[Document images with source code]
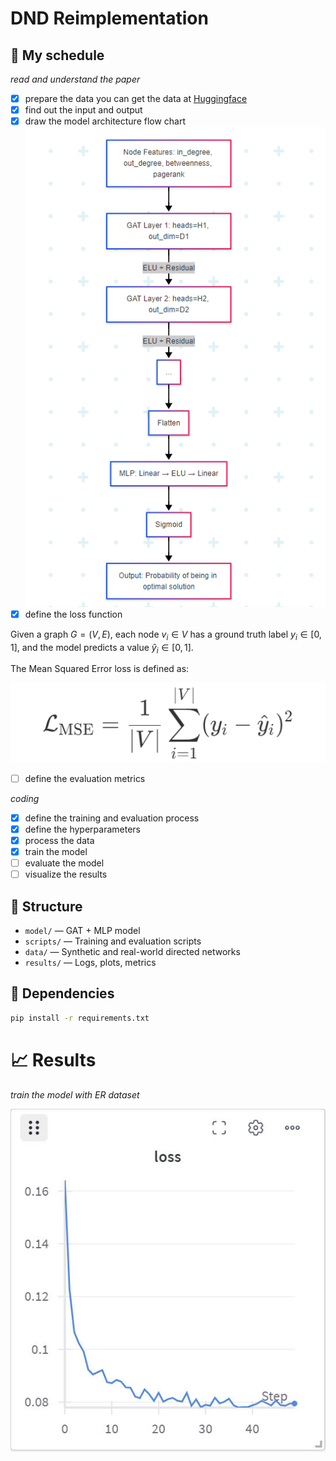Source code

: # DND Reimplementation


## 🚀 My schedule

*read and understand the paper*

- [X] prepare the data
  you can get the data at [Huggingface](https://huggingface.co/sanyier312/DND-Reimplementation/tree/main/data/synthetic)
- [X] find out the input and output
- [X] draw the model architecture  flow chart
  ![](20250514213026.png)
- [X] define the loss function

Given a graph $G = (V, E)$, each node $v_i \in V$ has a ground truth label $y_i \in [0, 1]$,
and the model predicts a value $\hat{y}_i \in [0, 1]$.

The Mean Squared Error loss is defined as:

![](20250514215425.png)

- [ ] define the evaluation metrics

*coding*

- [X] define the training and evaluation process
- [X] define the hyperparameters
- [X] process the data
- [X] train the model
- [ ] evaluate the model
- [ ] visualize the results

## 📌 Structure

- `model/` — GAT + MLP model
- `scripts/` — Training and evaluation scripts
- `data/` — Synthetic and real-world directed networks
- `results/` — Logs, plots, metrics

## 🔧 Dependencies

```bash
pip install -r requirements.txt
```

# 📈 Results

*train the model with  ER dataset*

![](er_train.jpg)
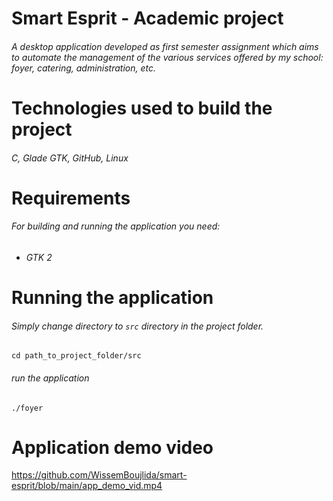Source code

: # Smart Esprit - Academic project

###### A desktop application developed as first semester assignment which aims to automate the management of the various services offered by my school: foyer, catering, administration, etc.

# Technologies used to build the project

###### C, Glade GTK, GitHub, Linux

# Requirements

###### For building and running the application you need:

- ###### GTK 2 

# Running the application

###### Simply change directory to `src` directory in the project folder.

```shell
cd path_to_project_folder/src
```
###### run the application

```shell
./foyer
```

# Application  demo video


https://github.com/WissemBoujlida/smart-esprit/blob/main/app_demo_vid.mp4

=== What the task asks ===
Retype the records above, but only those lines that fall between the line containing "## 🚀 My schedule" and the line containing "- [X] draw the", with both of those lines included, exactly as written.

=== Answer section ===
## 🚀 My schedule

*read and understand the paper*

- [X] prepare the data
  you can get the data at [Huggingface](https://huggingface.co/sanyier312/DND-Reimplementation/tree/main/data/synthetic)
- [X] find out the input and output
- [X] draw the model architecture  flow chart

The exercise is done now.